# [ABOUT THIS TASK]
Reproduce exactly, and only, the lines below from the one containing "on the counter." through the one containing "shorter baking time".

(Beginning of MATERIAL PROVIDED)

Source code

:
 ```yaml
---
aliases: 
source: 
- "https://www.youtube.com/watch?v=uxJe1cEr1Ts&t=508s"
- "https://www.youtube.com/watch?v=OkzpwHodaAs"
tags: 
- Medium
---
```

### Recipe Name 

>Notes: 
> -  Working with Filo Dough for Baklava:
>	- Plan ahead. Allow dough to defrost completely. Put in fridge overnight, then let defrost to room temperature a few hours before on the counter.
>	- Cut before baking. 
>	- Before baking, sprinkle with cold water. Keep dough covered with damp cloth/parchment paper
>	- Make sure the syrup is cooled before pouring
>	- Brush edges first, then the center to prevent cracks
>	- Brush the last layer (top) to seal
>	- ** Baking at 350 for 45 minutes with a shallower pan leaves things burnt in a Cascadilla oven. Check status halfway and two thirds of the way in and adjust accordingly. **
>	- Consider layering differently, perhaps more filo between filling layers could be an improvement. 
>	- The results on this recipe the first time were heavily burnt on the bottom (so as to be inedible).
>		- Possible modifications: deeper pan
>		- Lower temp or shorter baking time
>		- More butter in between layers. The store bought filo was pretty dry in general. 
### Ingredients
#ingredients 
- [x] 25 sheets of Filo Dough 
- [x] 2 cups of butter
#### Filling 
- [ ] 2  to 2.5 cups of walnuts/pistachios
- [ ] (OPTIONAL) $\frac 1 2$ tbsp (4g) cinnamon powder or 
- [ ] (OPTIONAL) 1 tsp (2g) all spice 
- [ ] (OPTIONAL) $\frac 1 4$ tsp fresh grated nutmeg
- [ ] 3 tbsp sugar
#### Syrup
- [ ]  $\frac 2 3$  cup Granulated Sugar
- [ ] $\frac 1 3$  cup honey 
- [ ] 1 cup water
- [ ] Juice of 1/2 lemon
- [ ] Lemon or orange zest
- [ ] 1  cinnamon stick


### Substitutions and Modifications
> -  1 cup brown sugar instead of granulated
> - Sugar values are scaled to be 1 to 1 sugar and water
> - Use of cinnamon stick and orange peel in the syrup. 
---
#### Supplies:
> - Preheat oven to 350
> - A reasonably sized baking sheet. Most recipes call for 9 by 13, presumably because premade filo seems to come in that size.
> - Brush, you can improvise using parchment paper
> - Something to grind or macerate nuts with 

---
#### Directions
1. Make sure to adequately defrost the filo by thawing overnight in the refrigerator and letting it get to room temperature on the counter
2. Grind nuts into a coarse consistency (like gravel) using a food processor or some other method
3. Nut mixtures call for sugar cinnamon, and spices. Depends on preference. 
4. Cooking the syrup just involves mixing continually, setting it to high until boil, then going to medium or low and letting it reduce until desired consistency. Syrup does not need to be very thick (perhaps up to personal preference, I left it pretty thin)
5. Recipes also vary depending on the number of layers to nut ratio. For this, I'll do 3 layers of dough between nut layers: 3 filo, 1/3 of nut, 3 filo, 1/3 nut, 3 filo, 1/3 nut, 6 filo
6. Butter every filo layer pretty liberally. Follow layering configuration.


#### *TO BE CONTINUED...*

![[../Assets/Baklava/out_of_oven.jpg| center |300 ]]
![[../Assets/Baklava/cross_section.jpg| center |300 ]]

(End of MATERIAL PROVIDED)

# [EXERCISE RESPONSE]
>	- Plan ahead. Allow dough to defrost completely. Put in fridge overnight, then let defrost to room temperature a few hours before on the counter.
>	- Cut before baking. 
>	- Before baking, sprinkle with cold water. Keep dough covered with damp cloth/parchment paper
>	- Make sure the syrup is cooled before pouring
>	- Brush edges first, then the center to prevent cracks
>	- Brush the last layer (top) to seal
>	- ** Baking at 350 for 45 minutes with a shallower pan leaves things burnt in a Cascadilla oven. Check status halfway and two thirds of the way in and adjust accordingly. **
>	- Consider layering differently, perhaps more filo between filling layers could be an improvement. 
>	- The results on this recipe the first time were heavily burnt on the bottom (so as to be inedible).
>		- Possible modifications: deeper pan
>		- Lower temp or shorter baking time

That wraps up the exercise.